Records for the task:
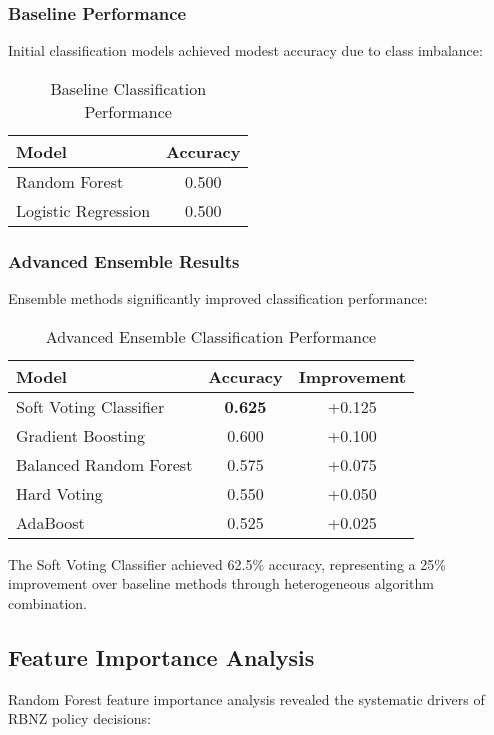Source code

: \documentclass[11pt,a4paper]{article}
\begin{document}
	\subsubsection{Baseline Performance}
	Initial classification models achieved modest accuracy due to class imbalance:
	
	\begin{table}[H]
		\centering
		\caption{Baseline Classification Performance}
		\begin{tabular}{lc}
			\toprule
			Model & Accuracy \\
			\midrule
			Random Forest & 0.500 \\
			Logistic Regression & 0.500 \\
			\bottomrule
		\end{tabular}
	\end{table}
	
	\subsubsection{Advanced Ensemble Results}
	Ensemble methods significantly improved classification performance:
	
	\begin{table}[H]
		\centering
		\caption{Advanced Ensemble Classification Performance}
		\begin{tabular}{lcc}
			\toprule
			Model & Accuracy & Improvement \\
			\midrule
			Soft Voting Classifier & \textbf{0.625} & +0.125 \\
			Gradient Boosting & 0.600 & +0.100 \\
			Balanced Random Forest & 0.575 & +0.075 \\
			Hard Voting & 0.550 & +0.050 \\
			AdaBoost & 0.525 & +0.025 \\
			\bottomrule
		\end{tabular}
	\end{table}
	
	The Soft Voting Classifier achieved 62.5\% accuracy, representing a 25\% improvement over baseline methods through heterogeneous algorithm combination.
	
	\subsection{Feature Importance Analysis}
	
	Random Forest feature importance analysis revealed the systematic drivers of RBNZ policy decisions:
	
\end{document}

Directions:
All entries must be output exactly as they stand, and every picture must be left out.

Reply:
Source code

: \documentclass[11pt,a4paper]{article}
\begin{document}
	\subsubsection{Baseline Performance}
	Initial classification models achieved modest accuracy due to class imbalance:
	
	\begin{table}[H]
		\centering
		\caption{Baseline Classification Performance}
		\begin{tabular}{lc}
			\toprule
			Model & Accuracy \\
			\midrule
			Random Forest & 0.500 \\
			Logistic Regression & 0.500 \\
			\bottomrule
		\end{tabular}
	\end{table}
	
	\subsubsection{Advanced Ensemble Results}
	Ensemble methods significantly improved classification performance:
	
	\begin{table}[H]
		\centering
		\caption{Advanced Ensemble Classification Performance}
		\begin{tabular}{lcc}
			\toprule
			Model & Accuracy & Improvement \\
			\midrule
			Soft Voting Classifier & \textbf{0.625} & +0.125 \\
			Gradient Boosting & 0.600 & +0.100 \\
			Balanced Random Forest & 0.575 & +0.075 \\
			Hard Voting & 0.550 & +0.050 \\
			AdaBoost & 0.525 & +0.025 \\
			\bottomrule
		\end{tabular}
	\end{table}
	
	The Soft Voting Classifier achieved 62.5\% accuracy, representing a 25\% improvement over baseline methods through heterogeneous algorithm combination.
	
	\subsection{Feature Importance Analysis}
	
	Random Forest feature importance analysis revealed the systematic drivers of RBNZ policy decisions:
	
\end{document}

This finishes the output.